For a while they sat in silence, thinking and smoking.
"Why do you suppose there is just one word for 'sister' in Albinian?" she asked at length. "It designates both a sibling, meaning the other child of the same parent, as an equal in an Order? I know for a fact that there are certain organisations in which it is a custom to call another member brother or sister, so this seems to be nothing new to the people of Horukaan. Many people now believe we are children of the same parent, because of the ambiguousness of the word."
"Humans. Imprecise and vague. Do we care?" he growled. Tarralyanna smiled.
They reminisced about their ceremonies of Coming. Tammutyen was still laughing about hers, whereas she could barely believe what happened herself. Now it all seemed like a distant dream and she was now certain that the Dark side manipulated her and led her to believe what she had to believe.
Tarralyanna was suffering from great strain and anxiety that week, prior to the Ceremony, not knowing she was to attend one at all, because her Master did not say a word to her about it. She was alternating from one disappointment and defeat to another. Nothing she did was right; and it reminded her very vividly of the time she tried to kill herself. It was the same feeling all right, although her capacity for work and her capabilities have grown enormously. It was the same choking, horrible feeling of helplessness – she was trying as hard as she could and yet it felt like running in place. Her Master did not remark on this, nor did it seem to her that he noticed at all. During trainings he ignored her and only every now and then cast a contemptuous glance at her which made her feel sick.
She could not sleep, or barely. Everything she learned during the day seemed to vanish from her blunt mind already the following morning and her limbs felt sore and heavy, unable to follow the voice of her will, which was faltering as well. Her meditation was a nightmare. She would try so hard to concentrate that her palms were bathing in sweat when she would open her eyes and yet nothing was accomplished. Coffee did not help any more, but gave her terrible chest pains instead which only made matters worse. As she put it herself, her inner incongruence and disharmony were growing with alarming speed, and she felt there was nothing she could do. She got back to basics, tried again and again, more zealously, but nothing worked. It almost felt as though the Dark side itself had turned away from her and did not offer her the same inspiration and support as it normally did. She felt as though she was cursed.

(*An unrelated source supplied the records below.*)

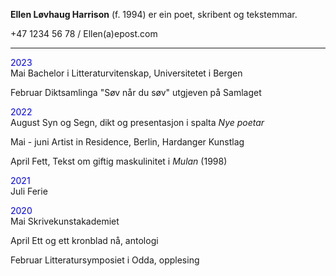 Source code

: **Ellen Løvhaug Harrison** (f. 1994) er ein poet, skribent og tekstemmar.  

+47 1234 56 78 / Ellen(a)epost.com   

----

<span style="color:blue">2023</span>  
Mai         Bachelor i Litteraturvitenskap, Universitetet i Bergen  

Februar     Diktsamlinga "Søv når du søv" utgjeven på Samlaget  

<span style="color:blue">2022</span>  
August      Syn og Segn, dikt og presentasjon i spalta *Nye poetar*  

Mai - juni  Artist in Residence, Berlin, Hardanger Kunstlag
  
April       Fett, Tekst om giftig maskulinitet i *Mulan* (1998)  
   
<span style="color:blue">2021</span>  
Juli       Ferie  
  
<span style="color:blue">2020</span>   
Mai         Skrivekunstakademiet  
  
April       Ett og ett kronblad nå, antologi  
  
Februar     Litteratursymposiet i Odda, opplesing

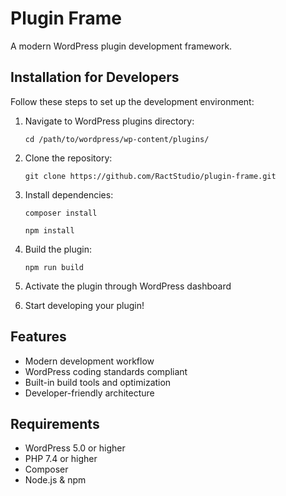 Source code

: # Plugin Frame

A modern WordPress plugin development framework.

## Installation for Developers

Follow these steps to set up the development environment:

1. Navigate to WordPress plugins directory:
    
    `cd /path/to/wordpress/wp-content/plugins/`
    

2. Clone the repository:
    
    `git clone https://github.com/RactStudio/plugin-frame.git`
    

3. Install dependencies:
    
    `composer install`
    
    
    `npm install`
    

4. Build the plugin:
    
    `npm run build`
    

5. Activate the plugin through WordPress dashboard

6. Start developing your plugin!

## Features

- Modern development workflow
- WordPress coding standards compliant
- Built-in build tools and optimization
- Developer-friendly architecture

## Requirements

- WordPress 5.0 or higher
- PHP 7.4 or higher
- Composer
- Node.js & npm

One morning, her Master approached her and said he wanted to speak to her.
"You are either not trying hard enough," he told her sternly, while she stared at her hands blankly. "Or your power is diminishing. Either way, I do not feel that this will work any more. I am sure you have given your best – but it means that you simply have not been born to be a Sith knight. But, I shall be merciful. I shall give you time to think about how you want to die."
Tarralyanna did not need time to think. A picture she last saw in her Zoology of Horukaan handbook appeared in her mind and she lifted her glance.
"The Ps'Loth, Master," she choked. "I choose the Ps'Loth."
"Very well," he said softly. "You shall have one shortly."
She attended her morning training, all the while thinking it was her last. She did not say anything to Tammutyen, who did not want to broach the issue of her current state, thinking that he would do more harm than good in doing so. When she returned to her chambers, wishing she could get there fast enough so that she could collapse on her bed, she found a large box beside the fireplace. Strange hissing was coming from it. She approached it, her hands trembling, and peered inside. A large black and scarlet snake was sleeping coiled at the bottom of the box – the Ps'Loth, the venomous mountain snake, which preyed upon its victims from the scanty shrubbery which grew on mountain plateaus. Tears filled her eyes; a part of her wanted to believe that her Master was joking, but he was a Sith. He was merciless and had absolutely no remorse, placing his duty above all just like his students, who esteemed the same virtues themselves. Tarralyanna understood him; he could not keep her as his apprentice, as powerful as he was, and she did not deserve to be called one.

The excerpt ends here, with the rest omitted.